In the Event of a Fire: Stay Calm
Staying calm is the absolute more important thing you can do during a fire—unfortunately, it is also the most difficult. Even so, it is crucial that you keep a clear head and don’t panic during an emergency—this is the only way that everyone will be able to evacuate as safely as possible.
- Call 911 as soon as you are safe – don’t ever assume that someone else has already called. Stay calm while talking to the dispatcher and tell them as much as you know about the situation—where the fire started, if anyone is trapped, etc. Every piece of information is vital to helping firefighters assess the situation and take action.
- Never use the elevator during a fire – always use the stairs. If there is a power outage, or if the fire department has to cut the power, the elevator may get stuck with you in it.

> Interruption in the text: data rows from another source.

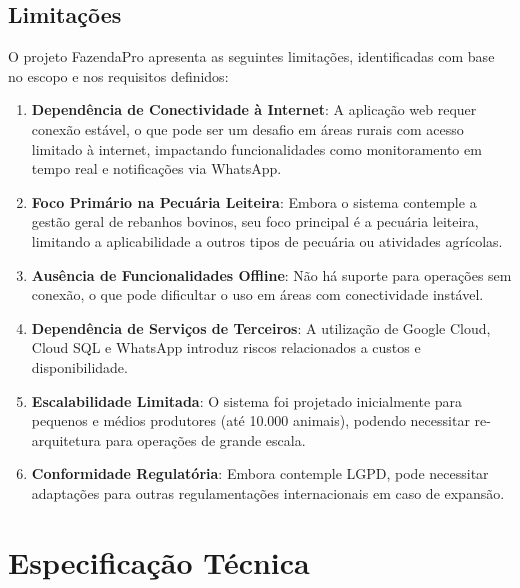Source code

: \documentclass[12pt, a4paper]{article}
\begin{document}
\begin{spacing}{1.5}
\subsection{Limitações}
\begin{spacing}{1.5}
O projeto FazendaPro apresenta as seguintes limitações, identificadas com base no escopo e nos requisitos definidos:

\begin{enumerate}[label=\alph*)]
    \item \textbf{Dependência de Conectividade à Internet}: A aplicação web requer conexão estável, o que pode ser um desafio em áreas rurais com acesso limitado à internet, impactando funcionalidades como monitoramento em tempo real e notificações via WhatsApp.
    \item \textbf{Foco Primário na Pecuária Leiteira}: Embora o sistema contemple a gestão geral de rebanhos bovinos, seu foco principal é a pecuária leiteira, limitando a aplicabilidade a outros tipos de pecuária ou atividades agrícolas.
    \item \textbf{Ausência de Funcionalidades Offline}: Não há suporte para operações sem conexão, o que pode dificultar o uso em áreas com conectividade instável.
    \item \textbf{Dependência de Serviços de Terceiros}: A utilização de Google Cloud, Cloud SQL e WhatsApp introduz riscos relacionados a custos e disponibilidade.
    \item \textbf{Escalabilidade Limitada}: O sistema foi projetado inicialmente para pequenos e médios produtores (até 10.000 animais), podendo necessitar re-arquitetura para operações de grande escala.
    \item \textbf{Conformidade Regulatória}: Embora contemple LGPD, pode necessitar adaptações para outras regulamentações internacionais em caso de expansão.
\end{enumerate}
\end{spacing}

\section{Especificação Técnica}


\end{spacing}
\end{document}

- If you have to open a door during your escape, feel the door handles with the back of your hand, then feel the door from top to bottom before you open it. If the door is too hot, don’t open it—there could be smoke or flames behind it that could rush into the room as soon as it is open, creating an oxygen glut that could be fatal. If the door is (relatively) cool, slowly open it and be prepared to quickly close it if smoke or heat rushes in.
- Evacuate as efficiently as possible, making sure you close every door behind you to contain the fire and slow it down as much as possible.
- If smoke or fire blocks your path, find a different exit as fast as possible. If you get caught in smoke during your escape, drop as low as possible and move toward the exit – heat and smoke rise, so the cleanest air is going to be closest to the floor.
In the Event of a Fire: If You Can’t Get Out
If you absolutely can’t escape, don’t worry—the fire department is on their way and they will be able to assist you. Again, a clear head is your most important tool in this situation.
- If possible, build a barricade out of desks, tables and chairs to protect you from heat, flames and smoke. Seal up any cracks by using wet jackets or towels, or any other materials you have.
- If you can find a phone within easy and safe reach, call 911 and give them your exact location—even if the fire department is already there. The dispatcher will relay with information to firefighters and they will get you out.
- If you can wait by a window, signal for help by waving something that would be visible from outside. You may even be able to open the window for fresh air—just make sure you can close it again if smoke rushes in.
- Above all, make sure you stay calm. Panicking and running around is the most dangerous thing you can do in a fire situation.